Zein juga tak menampik kalau proses pengesahan SK Djan Faridz tak terlepas dari dukungan politik bagi calon petahana Basuki Tjahaja Purnama alias Ahok. Kubu Djan Faridz memang telah resmi mendeklarasikan dukungannya kepada calon yang diusung oleh Partai PDI-P. Sementara PPP kubu Romahurmuziy mendukung duet Agus Harimurti Yudhoyono dan Sylviana Murni.

Selain itu, kubu Djan merasa berada di atas angin lantaran sebelumnya, sudah mengantongi putusan Mahkamah Agung (MA) nomor 601 K/Pdt.Sus-Parpol/2015 terkait sengketa kepengurusan PPP. Putusan tersebut mengesahkan kubu PPP hasil Muktamar Jakarta. Dalam amar putusannya, MA menegaskan, putusan tersebut bersifat wajib dan mengikat semuanya, baik pemerintah maupun kedua kubu di PPP.

Sayangnya, ketika itu, Menteri Hukum dan HAM Yasonna Laoly tak mengindahkan putusan MA tersebut. Kemenkumhak tetap mengesahkan kubu Romi. Untuk penyelesaian lebih lanjut, kubu Romi sempat menawarkan muktamar islah, namun ditolak kubu Djan.

Kedua kubu tetap ngotot meminta pengesahan dari Kemenkumham. Posisi SK Menkumham memang menjadi sangat vital dalam urusan dukung mendukung pasangan calon di Pilkada DKI Jakarta 2017 ini. Pasalnya, untuk memilih kubu mana yang sah, Komisi Pemilihan Umum sendiri berpegang pada SK tersebut.

"Kalau KPU tetap hukum formal sesuai UU parpol kan yang sesuai dengan Kumham, seandainya ada putusan pengadilan atau putusan MK pun, dia harus ada proses lanjutan. Mengadmnistrasikan atau proses ke Kumham, nah kalau Kumham mengesahkan itu yang dipakai," kata Ketua Biro Hukum KPU RI Nur Sarifah.

Sarifah mengatakan, kalaupun kubu tersebut memegang keputusan MK tapi dia tak pernah mengadministrasikannya, akan sama saja. "KPU tetap masih berpedoman pada SK Menkum HAM," ujarnya.

Ataupun jika ada putusan pengadilan yang mengesahkan kubu Djan, maka untuk saat ini, putusan itu belum bisa berlaku. "Kalau satu-dua hari ke depan ada putusan MK, lalu Djan Faridz administrasikan ke Kemenkum HAM ini enggak berdampak pada proses Pilkada. Sebab itu berlaku di Pilkada 2018. Karena sudah berjalan proses Pilkada-nya," ujarnya.

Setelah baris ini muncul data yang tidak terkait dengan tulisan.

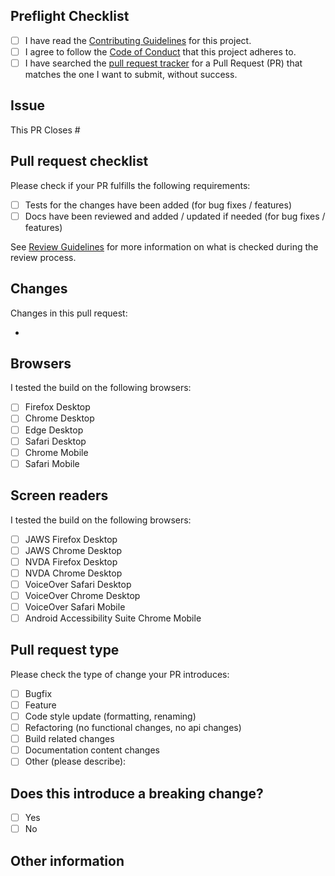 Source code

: ## Preflight Checklist

<!-- Please ensure you've completed the following steps by replacing [ ] with [x]-->

- [ ] I have read the [Contributing Guidelines](https://github.com/sbb-design-systems/lyne-components/blob/main/docs/CONTRIBUTING.md) for this project.
- [ ] I agree to follow the [Code of Conduct](https://github.com/sbb-design-systems/lyne-components/blob/main/docs/CODE_OF_CONDUCT.md) that this project adheres to.
- [ ] I have searched the [pull request tracker](https://github.com/sbb-design-systems/lyne-components/pulls) for a Pull Request (PR) that matches the one I want to submit, without success.

## Issue

This PR Closes #

## Pull request checklist

Please check if your PR fulfills the following requirements:

- [ ] Tests for the changes have been added (for bug fixes / features)
- [ ] Docs have been reviewed and added / updated if needed (for bug fixes / features)

See [Review Guidelines](../docs/REVIEW.md) for more information on what is checked during the review process.

## Changes

Changes in this pull request:

-

## Browsers

I tested the build on the following browsers:

- [ ] Firefox Desktop
- [ ] Chrome Desktop
- [ ] Edge Desktop
- [ ] Safari Desktop
- [ ] Chrome Mobile
- [ ] Safari Mobile

## Screen readers

I tested the build on the following browsers:

- [ ] JAWS Firefox Desktop
- [ ] JAWS Chrome Desktop
- [ ] NVDA Firefox Desktop
- [ ] NVDA Chrome Desktop
- [ ] VoiceOver Safari Desktop
- [ ] VoiceOver Chrome Desktop
- [ ] VoiceOver Safari Mobile
- [ ] Android Accessibility Suite Chrome Mobile

## Pull request type

<!-- Please do not submit updates to dependencies unless it fixes an issue. -->

<!-- Please try to limit your pull request to one type, submit multiple pull requests if needed. -->

Please check the type of change your PR introduces:

- [ ] Bugfix
- [ ] Feature
- [ ] Code style update (formatting, renaming)
- [ ] Refactoring (no functional changes, no api changes)
- [ ] Build related changes
- [ ] Documentation content changes
- [ ] Other (please describe):

## Does this introduce a breaking change?

- [ ] Yes
- [ ] No

<!-- If this introduces a breaking change, please describe the impact and migration path for existing applications below. -->

## Other information

<!-- Any other information that is important to this PR such as screenshots of how the component looks before and after the change. -->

"Karena ketika Parpol sudah daftar pada 21 sampai 23 September lalu, masih sah dari SK Menkum HAM. Jadi dukungan partai sah dianggap sah, Mas Agus-Sylvi masih sah jadi Cagub-Cawagub. Masih sah ikut pilkada," urainya.

TAK BISA DIEKSEKUSI - Sementara itu, dalam persidangan perkara Nomor 97/G/2016/PTUN-JKT tergait gugat menggugat antara PPP kubu Djan Faridz dan Kementerian Hukum dan HAM yang dipimpin ketua majelis hakim Indaryadi masih terus berlanjut di PTUN Jakarta. Persoalan rumitnya mengeksekusi putusan MA Nomor 601 pun menjadi poin yang disorot oleh kubu Romi selaku tergugat intervensi.

Dalam persidangan dengan agenda pembuktian dan pemeriksaan saksi yang berlangsung Rabu (19/10), dari pihak tergugat intervensi menghadirkan mantan hakim konstitusi Maruarar Siahaan untuk menjelaskan putusan MA dari perspektif Kitab Hukum Acara Perdata.

Maruarar Siahaan dalam keterangannya mengatakan, Djan Faridz tidak berhak untuk meminta Menkum HAM melaksanakan putusan MA 601. "Orang yang dijawab petitumnya oleh hakim. Diluar itu tidak tidak berhak," kata Maruarar kepada gresnews.com, di PTUN Jakarta.

Sementara dalam putusan itu hakim hanya mengabulkan petitum penggugat intervensi, dan itu bukan Djan Faridz. Maruarar Siahaan menuturkan, meskipun keputusan MA tersebut menguntungkan Djan Faridz tak lantas bisa bagi Djan Faridz meminta agar dieksekusi oleh pejabat TUN (Menkum HAM).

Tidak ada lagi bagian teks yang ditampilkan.